[Extracted data entries]
»»

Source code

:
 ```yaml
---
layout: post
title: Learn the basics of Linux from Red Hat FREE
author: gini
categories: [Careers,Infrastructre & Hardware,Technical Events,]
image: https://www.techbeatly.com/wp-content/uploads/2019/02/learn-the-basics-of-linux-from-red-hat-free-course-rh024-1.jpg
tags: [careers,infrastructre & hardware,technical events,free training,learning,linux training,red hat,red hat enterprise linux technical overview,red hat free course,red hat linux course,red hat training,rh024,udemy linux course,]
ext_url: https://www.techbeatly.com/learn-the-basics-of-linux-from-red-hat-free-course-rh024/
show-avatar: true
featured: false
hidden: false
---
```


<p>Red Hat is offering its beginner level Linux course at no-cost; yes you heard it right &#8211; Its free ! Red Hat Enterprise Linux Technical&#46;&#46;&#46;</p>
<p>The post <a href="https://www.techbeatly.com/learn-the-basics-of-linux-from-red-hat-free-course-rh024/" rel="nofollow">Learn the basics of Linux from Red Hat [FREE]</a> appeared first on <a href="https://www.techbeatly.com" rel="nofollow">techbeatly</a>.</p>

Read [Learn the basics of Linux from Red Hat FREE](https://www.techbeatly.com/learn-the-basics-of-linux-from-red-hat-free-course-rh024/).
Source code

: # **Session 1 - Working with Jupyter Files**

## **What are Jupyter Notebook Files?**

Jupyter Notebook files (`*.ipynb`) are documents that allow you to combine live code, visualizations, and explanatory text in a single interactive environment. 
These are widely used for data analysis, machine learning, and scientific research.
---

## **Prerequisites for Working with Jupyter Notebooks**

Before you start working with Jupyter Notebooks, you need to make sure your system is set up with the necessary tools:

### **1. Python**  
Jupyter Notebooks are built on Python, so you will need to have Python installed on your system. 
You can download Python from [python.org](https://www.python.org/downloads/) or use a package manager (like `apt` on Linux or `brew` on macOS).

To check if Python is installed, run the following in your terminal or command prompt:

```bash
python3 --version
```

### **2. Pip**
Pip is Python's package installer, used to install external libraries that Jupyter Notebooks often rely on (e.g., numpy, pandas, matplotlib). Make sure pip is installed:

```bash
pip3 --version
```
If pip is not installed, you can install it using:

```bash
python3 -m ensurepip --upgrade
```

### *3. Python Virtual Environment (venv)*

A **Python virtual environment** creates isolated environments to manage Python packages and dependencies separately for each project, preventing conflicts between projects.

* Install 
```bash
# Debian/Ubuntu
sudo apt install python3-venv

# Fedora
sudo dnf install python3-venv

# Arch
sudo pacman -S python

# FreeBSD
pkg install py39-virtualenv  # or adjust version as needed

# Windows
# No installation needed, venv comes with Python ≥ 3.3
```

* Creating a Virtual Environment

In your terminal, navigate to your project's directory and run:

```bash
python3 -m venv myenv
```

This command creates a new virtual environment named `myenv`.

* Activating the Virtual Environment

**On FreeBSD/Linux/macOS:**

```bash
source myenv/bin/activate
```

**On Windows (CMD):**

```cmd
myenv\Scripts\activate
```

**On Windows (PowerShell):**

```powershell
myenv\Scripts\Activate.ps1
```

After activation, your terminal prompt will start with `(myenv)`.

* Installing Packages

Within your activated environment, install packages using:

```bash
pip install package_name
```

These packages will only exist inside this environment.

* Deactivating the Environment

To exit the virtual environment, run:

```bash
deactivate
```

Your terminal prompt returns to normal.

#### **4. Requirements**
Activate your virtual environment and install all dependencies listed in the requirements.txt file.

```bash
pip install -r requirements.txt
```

««

### Work request
Every record needs to be reproduced exactly, with none skipped.

### Answer space
Source code

:
 ```yaml
---
layout: post
title: Learn the basics of Linux from Red Hat FREE
author: gini
categories: [Careers,Infrastructre & Hardware,Technical Events,]
image: https://www.techbeatly.com/wp-content/uploads/2019/02/learn-the-basics-of-linux-from-red-hat-free-course-rh024-1.jpg
tags: [careers,infrastructre & hardware,technical events,free training,learning,linux training,red hat,red hat enterprise linux technical overview,red hat free course,red hat linux course,red hat training,rh024,udemy linux course,]
ext_url: https://www.techbeatly.com/learn-the-basics-of-linux-from-red-hat-free-course-rh024/
show-avatar: true
featured: false
hidden: false
---
```


<p>Red Hat is offering its beginner level Linux course at no-cost; yes you heard it right &#8211; Its free ! Red Hat Enterprise Linux Technical&#46;&#46;&#46;</p>
<p>The post <a href="https://www.techbeatly.com/learn-the-basics-of-linux-from-red-hat-free-course-rh024/" rel="nofollow">Learn the basics of Linux from Red Hat [FREE]</a> appeared first on <a href="https://www.techbeatly.com" rel="nofollow">techbeatly</a>.</p>

Read [Learn the basics of Linux from Red Hat FREE](https://www.techbeatly.com/learn-the-basics-of-linux-from-red-hat-free-course-rh024/).
Source code

: # **Session 1 - Working with Jupyter Files**

## **What are Jupyter Notebook Files?**

Jupyter Notebook files (`*.ipynb`) are documents that allow you to combine live code, visualizations, and explanatory text in a single interactive environment. 
These are widely used for data analysis, machine learning, and scientific research.
---

## **Prerequisites for Working with Jupyter Notebooks**

Before you start working with Jupyter Notebooks, you need to make sure your system is set up with the necessary tools:

### **1. Python**  
Jupyter Notebooks are built on Python, so you will need to have Python installed on your system. 
You can download Python from [python.org](https://www.python.org/downloads/) or use a package manager (like `apt` on Linux or `brew` on macOS).

To check if Python is installed, run the following in your terminal or command prompt:

```bash
python3 --version
```

### **2. Pip**
Pip is Python's package installer, used to install external libraries that Jupyter Notebooks often rely on (e.g., numpy, pandas, matplotlib). Make sure pip is installed:

```bash
pip3 --version
```
If pip is not installed, you can install it using:

```bash
python3 -m ensurepip --upgrade
```

### *3. Python Virtual Environment (venv)*

A **Python virtual environment** creates isolated environments to manage Python packages and dependencies separately for each project, preventing conflicts between projects.

* Install 
```bash
# Debian/Ubuntu
sudo apt install python3-venv

# Fedora
sudo dnf install python3-venv

# Arch
sudo pacman -S python

# FreeBSD
pkg install py39-virtualenv  # or adjust version as needed

# Windows
# No installation needed, venv comes with Python ≥ 3.3
```

* Creating a Virtual Environment

In your terminal, navigate to your project's directory and run:

```bash
python3 -m venv myenv
```

This command creates a new virtual environment named `myenv`.

* Activating the Virtual Environment

**On FreeBSD/Linux/macOS:**

```bash
source myenv/bin/activate
```

**On Windows (CMD):**

```cmd
myenv\Scripts\activate
```

**On Windows (PowerShell):**

```powershell
myenv\Scripts\Activate.ps1
```

After activation, your terminal prompt will start with `(myenv)`.

* Installing Packages

Within your activated environment, install packages using:

```bash
pip install package_name
```

These packages will only exist inside this environment.

* Deactivating the Environment

To exit the virtual environment, run:

```bash
deactivate
```

Your terminal prompt returns to normal.

#### **4. Requirements**
Activate your virtual environment and install all dependencies listed in the requirements.txt file.

```bash
pip install -r requirements.txt
```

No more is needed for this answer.